The low point of police cadet Tim P. Black's three-month investigation into drug use at Howard County high schools came only four days after the undercover operation started.
Earlier that week in February, police in neighboring Anne Arundel County arrested 33 high school students and 14 adults who had sold drugs to investigators posing as teen-age drug users. Black, posing as a Hammond High School junior, was confronted in the school parking lot by a man who accused him of being a narcotics officer. The man then punched Black in the face, police said.
Black, 19, denied the man's charges and walked away from the fight, his cover intact.
"I was able to make my first 'buy' five days after that assault," said Black, who became the talk of Howard County after 11 high school students and one adult were arrested last month on the evidence he collected. Few Howard residents know Black by name. Even fewer will see his face; for his safety, police would not allow Black to be photographed during a recent interview.
His work, however, has won the praise of his superiors, who say such undercover work is the best attack on the widespread use of drugs by students in this largely rural county. Educators and parents say they would like to see more operations like Black's, the third such undercover investigation in five years.
"The arrested students may perceive Tim as a snitch, a rat, a 'narc,'" said Detective Charles S. Gable, who supervised Black's investigation. "But the parents, the teachers and the Board of Education want us in the schools."
With his long hair, sloppy clothes and bottomless cash reserve with which to buy drugs, Black appeared to be just another 11th grader at the two schools he attended--Hammond in south central Howard and the county vocational-technical center in Columbia. Police had targeted six suspected drug dealers, and Black got to know them and their friends. Four of the suspected dealers were later arrested, police said.
In all, Black made 17 purchases of small amounts of drugs, once buying hashish from a 14-year-old freshman, he and police said.
He said he witnessed student drug sales during classes and on school buses and smoked marijuana to preserve his fake identity. Gable said Black underwent a two-week course on drugs, their street nicknames, plus tips on smoking marijuana without inhaling it. Black does not even smoke tobacco, Gable noted.
"In every case, I was the one who was approached about a sale," said Black, a wiry Baltimore-area native who now sports a short, blow-dry haircut and the mustache he was ordered to shave off to look younger.
As a member of the county cadet program, which gives high school graduates aged 18 to 21 experience in routine police work, Black carries no firearm and has no arrest power. Evidence collected by Black, who earns $13,100 annually, enabled police to seek warrants for arrests in the case.

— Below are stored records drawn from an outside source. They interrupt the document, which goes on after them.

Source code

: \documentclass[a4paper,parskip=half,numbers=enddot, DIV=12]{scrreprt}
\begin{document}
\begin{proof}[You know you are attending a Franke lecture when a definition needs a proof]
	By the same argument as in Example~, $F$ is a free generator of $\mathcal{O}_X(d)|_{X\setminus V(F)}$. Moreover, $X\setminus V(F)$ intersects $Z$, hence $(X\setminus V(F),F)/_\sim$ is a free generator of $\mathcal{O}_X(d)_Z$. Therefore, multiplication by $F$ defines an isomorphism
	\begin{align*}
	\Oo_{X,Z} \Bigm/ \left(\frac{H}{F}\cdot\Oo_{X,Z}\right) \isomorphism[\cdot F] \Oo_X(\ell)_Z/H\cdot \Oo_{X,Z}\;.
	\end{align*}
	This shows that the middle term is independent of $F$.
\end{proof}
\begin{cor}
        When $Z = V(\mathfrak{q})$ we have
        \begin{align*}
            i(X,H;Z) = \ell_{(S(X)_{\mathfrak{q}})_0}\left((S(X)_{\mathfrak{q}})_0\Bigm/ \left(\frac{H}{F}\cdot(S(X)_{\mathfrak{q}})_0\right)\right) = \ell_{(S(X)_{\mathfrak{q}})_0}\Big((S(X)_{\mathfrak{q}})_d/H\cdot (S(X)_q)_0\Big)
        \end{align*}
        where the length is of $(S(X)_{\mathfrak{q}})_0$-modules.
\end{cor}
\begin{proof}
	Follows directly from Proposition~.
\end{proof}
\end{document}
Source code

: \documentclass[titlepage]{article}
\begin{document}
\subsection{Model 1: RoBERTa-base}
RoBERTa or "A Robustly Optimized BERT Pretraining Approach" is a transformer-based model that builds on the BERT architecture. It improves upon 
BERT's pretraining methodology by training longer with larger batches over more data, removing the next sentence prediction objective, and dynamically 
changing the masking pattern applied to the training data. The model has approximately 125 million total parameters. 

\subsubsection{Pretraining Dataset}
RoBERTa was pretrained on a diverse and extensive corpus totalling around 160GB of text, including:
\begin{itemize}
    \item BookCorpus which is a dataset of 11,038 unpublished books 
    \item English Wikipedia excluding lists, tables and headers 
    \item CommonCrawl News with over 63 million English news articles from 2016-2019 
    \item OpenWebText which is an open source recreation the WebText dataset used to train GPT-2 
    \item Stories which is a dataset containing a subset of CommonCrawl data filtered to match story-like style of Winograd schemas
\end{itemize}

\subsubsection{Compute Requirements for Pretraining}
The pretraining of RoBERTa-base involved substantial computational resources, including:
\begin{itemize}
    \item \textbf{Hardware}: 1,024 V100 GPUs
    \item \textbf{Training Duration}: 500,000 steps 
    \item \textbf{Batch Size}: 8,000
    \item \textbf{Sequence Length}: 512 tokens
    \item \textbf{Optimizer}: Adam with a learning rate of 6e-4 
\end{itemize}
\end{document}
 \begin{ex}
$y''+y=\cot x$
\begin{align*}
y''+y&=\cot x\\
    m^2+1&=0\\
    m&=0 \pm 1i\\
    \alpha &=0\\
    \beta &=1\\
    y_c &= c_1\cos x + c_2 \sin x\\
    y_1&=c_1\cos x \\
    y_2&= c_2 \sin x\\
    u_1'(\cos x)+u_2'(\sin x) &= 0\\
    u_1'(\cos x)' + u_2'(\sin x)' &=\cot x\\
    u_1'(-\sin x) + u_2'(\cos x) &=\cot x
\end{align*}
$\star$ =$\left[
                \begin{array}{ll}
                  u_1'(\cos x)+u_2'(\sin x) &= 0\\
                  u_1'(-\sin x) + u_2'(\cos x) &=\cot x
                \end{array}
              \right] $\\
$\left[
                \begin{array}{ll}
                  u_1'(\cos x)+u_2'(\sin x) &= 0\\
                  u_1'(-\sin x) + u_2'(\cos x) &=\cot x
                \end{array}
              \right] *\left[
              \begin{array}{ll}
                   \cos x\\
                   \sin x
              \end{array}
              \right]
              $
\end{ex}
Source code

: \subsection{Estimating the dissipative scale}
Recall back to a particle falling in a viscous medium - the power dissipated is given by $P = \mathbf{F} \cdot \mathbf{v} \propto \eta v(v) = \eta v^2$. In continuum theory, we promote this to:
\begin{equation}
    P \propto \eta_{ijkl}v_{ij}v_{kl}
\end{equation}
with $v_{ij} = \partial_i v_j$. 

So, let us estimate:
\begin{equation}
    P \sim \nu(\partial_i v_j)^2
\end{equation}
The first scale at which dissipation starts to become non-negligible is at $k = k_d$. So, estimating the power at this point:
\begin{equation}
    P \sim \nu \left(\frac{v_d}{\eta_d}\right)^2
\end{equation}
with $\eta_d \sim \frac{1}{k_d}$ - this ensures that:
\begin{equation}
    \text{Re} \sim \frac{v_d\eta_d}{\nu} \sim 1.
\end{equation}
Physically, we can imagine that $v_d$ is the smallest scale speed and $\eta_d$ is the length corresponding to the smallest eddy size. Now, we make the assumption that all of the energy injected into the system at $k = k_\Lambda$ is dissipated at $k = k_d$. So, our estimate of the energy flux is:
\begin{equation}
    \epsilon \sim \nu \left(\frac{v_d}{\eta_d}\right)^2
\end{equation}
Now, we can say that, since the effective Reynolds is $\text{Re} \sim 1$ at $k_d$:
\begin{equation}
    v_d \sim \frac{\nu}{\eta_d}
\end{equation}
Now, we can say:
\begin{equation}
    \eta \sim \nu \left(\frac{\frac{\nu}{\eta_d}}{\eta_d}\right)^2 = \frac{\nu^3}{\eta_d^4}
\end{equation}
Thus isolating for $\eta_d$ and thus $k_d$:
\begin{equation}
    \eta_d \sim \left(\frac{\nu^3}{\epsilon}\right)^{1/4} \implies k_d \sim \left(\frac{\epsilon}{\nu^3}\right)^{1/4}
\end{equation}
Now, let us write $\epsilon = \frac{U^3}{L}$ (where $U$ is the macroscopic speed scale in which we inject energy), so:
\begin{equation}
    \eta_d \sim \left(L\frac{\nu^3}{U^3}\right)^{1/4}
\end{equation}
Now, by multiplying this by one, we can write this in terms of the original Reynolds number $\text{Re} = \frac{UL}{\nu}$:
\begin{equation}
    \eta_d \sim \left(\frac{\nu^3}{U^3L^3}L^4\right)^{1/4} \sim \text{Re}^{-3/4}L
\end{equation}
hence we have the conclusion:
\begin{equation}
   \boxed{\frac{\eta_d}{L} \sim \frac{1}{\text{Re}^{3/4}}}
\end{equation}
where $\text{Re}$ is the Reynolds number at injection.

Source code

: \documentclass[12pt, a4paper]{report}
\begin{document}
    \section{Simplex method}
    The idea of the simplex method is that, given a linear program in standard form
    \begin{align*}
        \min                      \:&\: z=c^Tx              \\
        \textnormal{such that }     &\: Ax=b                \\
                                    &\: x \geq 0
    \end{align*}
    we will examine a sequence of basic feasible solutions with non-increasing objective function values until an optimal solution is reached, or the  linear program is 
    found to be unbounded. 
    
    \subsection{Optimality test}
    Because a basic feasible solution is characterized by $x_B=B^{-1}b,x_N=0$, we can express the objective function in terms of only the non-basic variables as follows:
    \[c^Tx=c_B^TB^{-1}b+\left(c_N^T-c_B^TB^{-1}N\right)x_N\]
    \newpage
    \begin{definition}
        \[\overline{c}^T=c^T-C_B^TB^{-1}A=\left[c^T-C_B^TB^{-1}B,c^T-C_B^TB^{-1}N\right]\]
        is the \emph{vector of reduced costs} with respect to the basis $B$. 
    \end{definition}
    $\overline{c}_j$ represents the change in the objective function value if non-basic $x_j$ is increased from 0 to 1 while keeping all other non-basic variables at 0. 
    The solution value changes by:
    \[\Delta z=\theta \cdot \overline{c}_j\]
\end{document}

Police had alerted the Hammond and vocational school principals to Black's assignment and provided him with a cover story: He had been kicked out of his parents' house near Baltimore and was living with a relative near Ellicott City.
Black said he bought marijuana, LSD and tablets containing Diazepam, the main ingredient in Valium, from students in five Howard high schools, including the two he attended as well as Atholton, Centennial and Howard high schools.
The 10 students who are juveniles have been released in the custody of their parents, while an 18-year-old Hammond senior who was involved with an LSD sale in Prince George's County is free on his own recognizance, police said.
A second adult, a 20-year-old former Howard High student, also was arrested on drug possession and distribution charges, police said. The man who struck Black is still at large; police say they expect to make others arrests in the case. "Compared to some urban school systems, our drug problems are very small," education department spokesman Paul F. Rhetts said, "but we would rather have police in our schools than drugs."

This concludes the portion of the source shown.